If you feel that a person represents a school very authentically and deeply, and want to be joined to the school via that person – but that school (or a branch of it in this case)  does not agree that the person is worthy – you will have to figure out who is wrong: you or the branch of the school. Either your opinion of that person is wrong, or your opinion of the value of that school-branch is wrong. If you decide that the branch is wrong, then leave the branch. If you decide the person is wrong, leave the person. If the person will not induct / “initiate” you, then ask that person what to do (after all, you are their student).

Q: The diksha gurus authorized by ISKCON are often too busy having thousands of disciples, and may not have time to talk to his disciples directly. Most of the instruction comes through others, the councillors or siksha gurus. In such a situation, how will the formalities of initiation help a practicing devotee?

If the dīkṣā guru is authorized by an empowered branch of the school to accept you as a member of the school, then you are accepted. If that dīkṣā guru is too busy to instruct you carefully he or she would assign you to an appropriate śīkṣā guru, and would not interfere with the instruction you receive there, knowing his practical limitations. If he or she does not entrust you into the care of a śikṣā guru then the dīkṣā guru is not sincere, for they do not truly desire to benefit the disciple.
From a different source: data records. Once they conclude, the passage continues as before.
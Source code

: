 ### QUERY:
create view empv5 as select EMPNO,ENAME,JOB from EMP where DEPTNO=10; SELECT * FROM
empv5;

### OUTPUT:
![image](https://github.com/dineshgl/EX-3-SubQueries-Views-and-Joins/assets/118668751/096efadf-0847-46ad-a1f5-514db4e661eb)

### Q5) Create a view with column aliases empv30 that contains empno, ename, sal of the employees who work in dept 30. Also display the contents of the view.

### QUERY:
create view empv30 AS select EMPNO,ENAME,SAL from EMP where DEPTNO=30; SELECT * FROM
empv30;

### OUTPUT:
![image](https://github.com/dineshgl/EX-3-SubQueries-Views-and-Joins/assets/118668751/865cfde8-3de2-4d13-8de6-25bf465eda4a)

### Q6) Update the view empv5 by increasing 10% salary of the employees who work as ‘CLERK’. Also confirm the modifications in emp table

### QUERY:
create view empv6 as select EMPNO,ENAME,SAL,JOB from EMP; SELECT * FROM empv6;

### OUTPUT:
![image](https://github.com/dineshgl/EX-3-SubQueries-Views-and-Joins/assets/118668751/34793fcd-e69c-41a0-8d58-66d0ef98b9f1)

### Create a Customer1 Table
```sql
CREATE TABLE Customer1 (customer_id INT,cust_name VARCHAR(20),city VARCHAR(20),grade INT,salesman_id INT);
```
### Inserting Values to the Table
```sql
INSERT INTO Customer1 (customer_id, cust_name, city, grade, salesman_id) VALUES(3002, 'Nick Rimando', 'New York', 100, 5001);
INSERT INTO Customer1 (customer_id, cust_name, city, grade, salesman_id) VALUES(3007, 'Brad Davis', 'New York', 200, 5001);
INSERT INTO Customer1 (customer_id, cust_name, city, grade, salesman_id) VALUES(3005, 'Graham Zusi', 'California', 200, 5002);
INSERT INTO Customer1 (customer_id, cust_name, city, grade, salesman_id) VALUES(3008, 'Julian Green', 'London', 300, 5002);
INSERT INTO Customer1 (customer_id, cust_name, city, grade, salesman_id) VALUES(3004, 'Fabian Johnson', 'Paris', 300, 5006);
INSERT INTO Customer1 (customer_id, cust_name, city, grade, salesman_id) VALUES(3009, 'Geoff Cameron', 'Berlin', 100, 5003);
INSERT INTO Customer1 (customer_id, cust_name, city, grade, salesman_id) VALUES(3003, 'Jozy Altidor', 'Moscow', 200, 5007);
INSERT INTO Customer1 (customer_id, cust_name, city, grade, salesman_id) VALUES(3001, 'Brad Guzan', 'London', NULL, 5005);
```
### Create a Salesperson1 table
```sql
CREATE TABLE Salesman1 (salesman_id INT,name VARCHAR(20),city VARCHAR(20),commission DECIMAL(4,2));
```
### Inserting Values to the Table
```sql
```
Such people should be corrected, and if that is impossible, they should be renounced.

Q: Can one person have more than one guru?

An individual should accept one school, or at least one at a time. It generally difficult to attend two schools simultaneously. Therefore there should be need for only one successful dīkṣā (per school, at least) So, basically, there should only be one dīkṣā guru per disciple. But everyone in the universe and everything should become our śikṣā guru. We should have multiple śīkṣā gurus, infinite śikṣā gurus, but there should be order and priority amongst them. The dīkṣā guru would ideally be the śīkṣā guru of highest order and priority. Others further along in our own school are other high-priority śīkṣā gurus. Others from other schools, or just random people and animals are also śīkṣā gurus, but their teachings are understood in context of the teachings of the higher-priority śikṣā gurus.

Śrī Krishna Dās Kavirāja therefore says, “vande ‘haṁ śrī guroḥ, śrī guruṁ vaiṣṇavamś ca” which means “Obeisance to my guru (singular, dīkṣā guru), and also to my gurus (plural, śikṣā gurus), especially the Vaiṣṇavas (the highest-priority śikṣā gurus).